Monday, June 30, 2008

seems weird, that i only blog on days when i feel ensnared with emotions, often the gloomy kind. likewise for today. good in a way though, i dont get to be a doormat and i dont blog often(:

i feel guilty today, i accidentally spilled water on some guy's PSP, damn. of course he's gotta blow, but at least there's no uproar, his PSP is alright though, and he's good enough to let it go with a nvm gesture. naw, that's not wad made me cranky.

it's reflection of thoughts really, sometimes i think too much, sometimes i dont think at all, that's cause for worry. i feel that by adjoining choices, that dream and kiterunner, you would somehow understand my life. i should be blessed, but i dunno wad's with my train of thoughts, why i have to make my life complicated.

i think relationships are verrrrry complex, sophisticated, etc etc etc.. then there's the fear of accepting, fear of rejecting, fear of being dejected, fear of being mishandled, fear of being mistreated etc etc etc.. nope, didnt really go through 1 yet, not mature enough? sometimes i envy those in relationships, but i dont jump at the chance when 1 comes. dont feel like handling one right now, O's more important. furthermore, what if ure a guy, will you accept someone older than you, but like someone else at the same time? or if ure a girl and like someone (younger) than you but fear being rejected? or just cause you, a girl made the first move?
interesting how a relationships can screw up somebody eh. sometimes it feels good to be single and wanted. (:

i think i havent been a really good friend, i cant seem to trust, but somehow or rather i am trusted with secrets. ive been quite cold to certain people, have put up false fronts yadaa yadaa. MAN, I FEEL SO EMO.

what's up with crankiness? seems to be finding me quite frequently nowadays. not stress definitely, or maybe it is, but i dont feel the pinch. i need a life, some time to relax, and someone who i can spill everything to. but i cant seem to trust. ohwell.

i have a choice to live or die, be it young or old, be it happy or sad, be it stressful or stress free, ahfaoufhaoghaoduihgiuasogoiuwroeg. sometimes i dont even know what im writing or thinking. i can be really random, yet they may mean something.

i think ive been blabbering nonsense, or something close. i feel dog-tired. maybe all i really need is a good sleep.

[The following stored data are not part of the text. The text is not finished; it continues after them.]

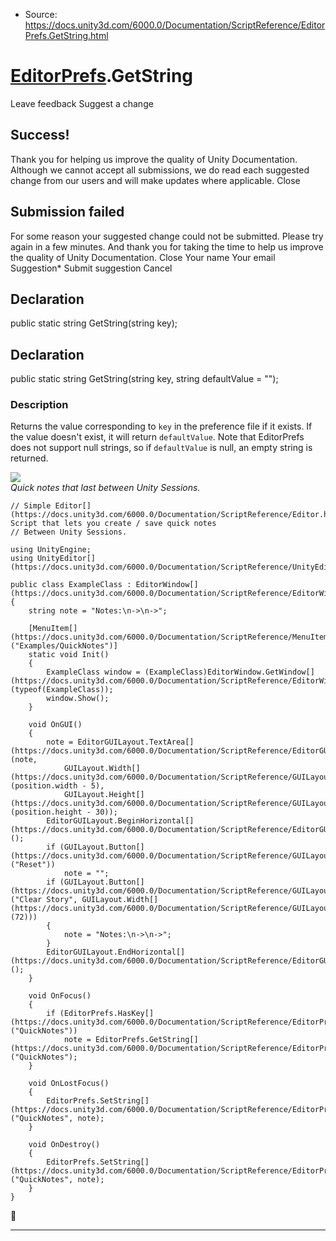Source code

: * Source: https://docs.unity3d.com/6000.0/Documentation/ScriptReference/EditorPrefs.GetString.html

#  [EditorPrefs](https://docs.unity3d.com/6000.0/Documentation/ScriptReference/EditorPrefs.html).GetString
Leave feedback
Suggest a change
## Success!
Thank you for helping us improve the quality of Unity Documentation. Although we cannot accept all submissions, we do read each suggested change from our users and will make updates where applicable.
Close
## Submission failed
For some reason your suggested change could not be submitted. Please <a>try again</a> in a few minutes. And thank you for taking the time to help us improve the quality of Unity Documentation.
Close
Your name Your email Suggestion* Submit suggestion
Cancel
## Declaration
public static string GetString(string key); 
## Declaration
public static string GetString(string key, string defaultValue = ""); 
### Description
Returns the value corresponding to `key` in the preference file if it exists.
If the value doesn't exist, it will return `defaultValue`. Note that EditorPrefs does not support null strings, so if `defaultValue` is null, an empty string is returned.  
  
![](https://docs.unity3d.com/6000.0/Documentation/StaticFiles/ScriptRefImages/QuickNotes.png)  
_Quick notes that last between Unity Sessions._
```
// Simple Editor[](https://docs.unity3d.com/6000.0/Documentation/ScriptReference/Editor.html) Script that lets you create / save quick notes
// Between Unity Sessions.  
  
using UnityEngine;
using UnityEditor[](https://docs.unity3d.com/6000.0/Documentation/ScriptReference/UnityEditor.html);  
  
public class ExampleClass : EditorWindow[](https://docs.unity3d.com/6000.0/Documentation/ScriptReference/EditorWindow.html)
{
    string note = "Notes:\n->\n->";  
  
    [MenuItem[](https://docs.unity3d.com/6000.0/Documentation/ScriptReference/MenuItem.html)("Examples/QuickNotes")]
    static void Init()
    {
        ExampleClass window = (ExampleClass)EditorWindow.GetWindow[](https://docs.unity3d.com/6000.0/Documentation/ScriptReference/EditorWindow.GetWindow.html)(typeof(ExampleClass));
        window.Show();
    }  
  
    void OnGUI()
    {
        note = EditorGUILayout.TextArea[](https://docs.unity3d.com/6000.0/Documentation/ScriptReference/EditorGUILayout.TextArea.html)(note,
            GUILayout.Width[](https://docs.unity3d.com/6000.0/Documentation/ScriptReference/GUILayout.Width.html)(position.width - 5),
            GUILayout.Height[](https://docs.unity3d.com/6000.0/Documentation/ScriptReference/GUILayout.Height.html)(position.height - 30));
        EditorGUILayout.BeginHorizontal[](https://docs.unity3d.com/6000.0/Documentation/ScriptReference/EditorGUILayout.BeginHorizontal.html)();
        if (GUILayout.Button[](https://docs.unity3d.com/6000.0/Documentation/ScriptReference/GUILayout.Button.html)("Reset"))
            note = "";
        if (GUILayout.Button[](https://docs.unity3d.com/6000.0/Documentation/ScriptReference/GUILayout.Button.html)("Clear Story", GUILayout.Width[](https://docs.unity3d.com/6000.0/Documentation/ScriptReference/GUILayout.Width.html)(72)))
        {
            note = "Notes:\n->\n->";
        }
        EditorGUILayout.EndHorizontal[](https://docs.unity3d.com/6000.0/Documentation/ScriptReference/EditorGUILayout.EndHorizontal.html)();
    }  
  
    void OnFocus()
    {
        if (EditorPrefs.HasKey[](https://docs.unity3d.com/6000.0/Documentation/ScriptReference/EditorPrefs.HasKey.html)("QuickNotes"))
            note = EditorPrefs.GetString[](https://docs.unity3d.com/6000.0/Documentation/ScriptReference/EditorPrefs.GetString.html)("QuickNotes");
    }  
  
    void OnLostFocus()
    {
        EditorPrefs.SetString[](https://docs.unity3d.com/6000.0/Documentation/ScriptReference/EditorPrefs.SetString.html)("QuickNotes", note);
    }  
  
    void OnDestroy()
    {
        EditorPrefs.SetString[](https://docs.unity3d.com/6000.0/Documentation/ScriptReference/EditorPrefs.SetString.html)("QuickNotes", note);
    }
}

```

* * *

p.s just ignore whatever's up there, i dont know what's wrong with me either.

D4 + The Teens + Ms Chua = Invincible :D
SOLO NEXT YEAR, WHEE

TAGREPLIES:
zhiyi: yeah, updated what, with 2 posts (:
ahmed: i think i really need to FREE MY MIND, too much crap inside / yeah the dream is significant though.
sabina: i mean i HELP u upload onto MY blog, at least it wont be compressed(: that creepy doll song we heard at the dance xplosion thing, at least my definition of creepy uh. / hahahahahhaha, i think i will be happiest if i can stop thinking(:
khoonhwa: yeah, so unexpected also. like im some emo kid
hazelll: i dont know? haha, they like me, for the wrong reasons lol.
lala: hey, you are?
jiayu: i hope i can not think too much too, sucks to be me :( dont worry la, im happy 90% of the time anyway haha. this is one of the 10% of my life

Thursday, June 19, 2008

have you ever had a dream so tangible, so real, so sorrow, and that it perhaps reflects an aspect of your life, or part of your life which may occur or may not occur at all, that you shed tears for it? i just did.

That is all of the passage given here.